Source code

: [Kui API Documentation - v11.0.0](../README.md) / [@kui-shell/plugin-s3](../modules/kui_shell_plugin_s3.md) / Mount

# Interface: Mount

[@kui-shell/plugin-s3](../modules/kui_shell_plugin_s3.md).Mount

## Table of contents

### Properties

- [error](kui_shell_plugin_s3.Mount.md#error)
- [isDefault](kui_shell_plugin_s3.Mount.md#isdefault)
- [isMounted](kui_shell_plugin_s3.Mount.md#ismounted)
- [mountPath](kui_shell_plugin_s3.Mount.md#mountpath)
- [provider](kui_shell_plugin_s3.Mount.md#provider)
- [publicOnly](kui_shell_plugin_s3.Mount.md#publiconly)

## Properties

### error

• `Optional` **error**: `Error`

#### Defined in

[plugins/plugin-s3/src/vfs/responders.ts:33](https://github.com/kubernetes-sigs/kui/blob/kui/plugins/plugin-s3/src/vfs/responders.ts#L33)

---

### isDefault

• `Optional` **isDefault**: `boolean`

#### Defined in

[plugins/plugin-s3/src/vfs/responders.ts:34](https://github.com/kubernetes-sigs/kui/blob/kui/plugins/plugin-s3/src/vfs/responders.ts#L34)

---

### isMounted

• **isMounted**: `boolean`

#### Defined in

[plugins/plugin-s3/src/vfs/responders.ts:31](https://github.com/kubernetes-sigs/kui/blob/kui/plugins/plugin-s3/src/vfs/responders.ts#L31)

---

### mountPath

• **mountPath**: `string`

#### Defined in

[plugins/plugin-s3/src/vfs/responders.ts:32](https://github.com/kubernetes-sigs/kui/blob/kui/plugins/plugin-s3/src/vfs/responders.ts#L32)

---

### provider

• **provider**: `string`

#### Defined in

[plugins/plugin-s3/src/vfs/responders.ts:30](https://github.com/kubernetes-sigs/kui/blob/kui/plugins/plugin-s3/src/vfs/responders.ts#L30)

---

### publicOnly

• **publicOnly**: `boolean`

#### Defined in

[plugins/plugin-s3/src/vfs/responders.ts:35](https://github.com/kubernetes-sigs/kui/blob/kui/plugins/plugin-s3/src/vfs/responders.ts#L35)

_Problem description_
The listing above must be written out again in its entirety, exactly as given.

_Result_
Source code

: [Kui API Documentation - v11.0.0](../README.md) / [@kui-shell/plugin-s3](../modules/kui_shell_plugin_s3.md) / Mount

# Interface: Mount

[@kui-shell/plugin-s3](../modules/kui_shell_plugin_s3.md).Mount

## Table of contents

### Properties

- [error](kui_shell_plugin_s3.Mount.md#error)
- [isDefault](kui_shell_plugin_s3.Mount.md#isdefault)
- [isMounted](kui_shell_plugin_s3.Mount.md#ismounted)
- [mountPath](kui_shell_plugin_s3.Mount.md#mountpath)
- [provider](kui_shell_plugin_s3.Mount.md#provider)
- [publicOnly](kui_shell_plugin_s3.Mount.md#publiconly)

## Properties

### error

• `Optional` **error**: `Error`

#### Defined in

[plugins/plugin-s3/src/vfs/responders.ts:33](https://github.com/kubernetes-sigs/kui/blob/kui/plugins/plugin-s3/src/vfs/responders.ts#L33)

---

### isDefault

• `Optional` **isDefault**: `boolean`

#### Defined in

[plugins/plugin-s3/src/vfs/responders.ts:34](https://github.com/kubernetes-sigs/kui/blob/kui/plugins/plugin-s3/src/vfs/responders.ts#L34)

---

### isMounted

• **isMounted**: `boolean`

#### Defined in

[plugins/plugin-s3/src/vfs/responders.ts:31](https://github.com/kubernetes-sigs/kui/blob/kui/plugins/plugin-s3/src/vfs/responders.ts#L31)

---

### mountPath

• **mountPath**: `string`

#### Defined in

[plugins/plugin-s3/src/vfs/responders.ts:32](https://github.com/kubernetes-sigs/kui/blob/kui/plugins/plugin-s3/src/vfs/responders.ts#L32)

---

### provider

• **provider**: `string`

#### Defined in

[plugins/plugin-s3/src/vfs/responders.ts:30](https://github.com/kubernetes-sigs/kui/blob/kui/plugins/plugin-s3/src/vfs/responders.ts#L30)

---

### publicOnly

• **publicOnly**: `boolean`

#### Defined in

[plugins/plugin-s3/src/vfs/responders.ts:35](https://github.com/kubernetes-sigs/kui/blob/kui/plugins/plugin-s3/src/vfs/responders.ts#L35)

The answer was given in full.